Without a doubt the single most important thing you need in this notebook is a calendar. If you are like me, you have your calendar on your phone. But, there is so much that needs to be captured on your treatment calendar that a good-old fashioned paper copy truly worked best for me. There are various chemo apps that help you track your treatment days and side effects. But, I did not find them to be well rounded in tracking all the aspects of my care. They simple focused on the chemo part. There may be better apps available now or ones that will work for your needs; whatever works for you and your family I encourage you to use it.

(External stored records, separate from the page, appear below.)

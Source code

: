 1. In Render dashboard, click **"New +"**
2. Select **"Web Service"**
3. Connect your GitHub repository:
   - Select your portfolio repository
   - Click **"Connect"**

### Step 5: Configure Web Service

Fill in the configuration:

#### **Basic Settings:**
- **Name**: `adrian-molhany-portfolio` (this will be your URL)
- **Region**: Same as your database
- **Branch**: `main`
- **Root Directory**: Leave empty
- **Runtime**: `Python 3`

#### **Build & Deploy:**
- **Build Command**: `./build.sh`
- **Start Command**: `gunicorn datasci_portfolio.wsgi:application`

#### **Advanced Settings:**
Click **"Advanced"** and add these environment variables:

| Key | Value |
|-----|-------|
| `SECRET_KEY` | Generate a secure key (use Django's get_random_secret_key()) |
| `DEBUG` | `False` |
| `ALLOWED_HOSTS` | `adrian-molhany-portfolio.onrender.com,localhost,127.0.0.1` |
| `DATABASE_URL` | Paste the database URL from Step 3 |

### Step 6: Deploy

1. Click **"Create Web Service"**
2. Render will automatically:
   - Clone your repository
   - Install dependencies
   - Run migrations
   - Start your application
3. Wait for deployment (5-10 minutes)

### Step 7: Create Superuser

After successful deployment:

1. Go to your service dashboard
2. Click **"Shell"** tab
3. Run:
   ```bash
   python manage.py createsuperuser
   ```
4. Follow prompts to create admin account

I used the calendar to keep up with all my medical appointments and surgery dates. My medication schedule started several days before chemo and ran for several days after. There were multiple medications that required specific timing and there was an overlay in those schedules. This was a good place to keep up with the meds. While on chemo, I had to monitor my temperature daily. Since chemo lowers white blood cells, the only way to ensure I was not forming an infection was to check my body temperature. I also wanted to watch patterns in my energy level so I could better plan for the days after chemo in the upcoming cycles. The calendar was great for keeping up with my energy levels, temperature and medication schedule.
I also created a goal for each month; something to help keep me focused on why I was fighting this battle. Most of these goals were events that involved my children and would not be a challenge for most people, but for someone on chemo the exact timing of those events would mean I may or may not be able to attend.
Each month I would write an inspirational saying or promise from the Bible. I firmly believe that the toughest part of dealing with a cancer diagnosis is the mental battle. I had a work associate contact me very early in my diagnosis and she said, “You have to tell yourself ‘I am in perfect health’. ‘Faith is the confidence that what we hope for will actually happen, it give us assurance about things we cannot see (Hebrews 11:1)’. Her words spoke into my spirit and took root. I purposed in my heart that I would only speak God’s promises to myself during this journey. And, I wanted to keep my focus on life-giving words even while scheduling appointments and keeping records of my progress.
While my treatment notebook was a great resource during a difficult time, it has now become a memorable detailed record of a life-changing journey. If you are beginning a cancer journey, I hope my experience will give you some ideas and help you organize your chaos.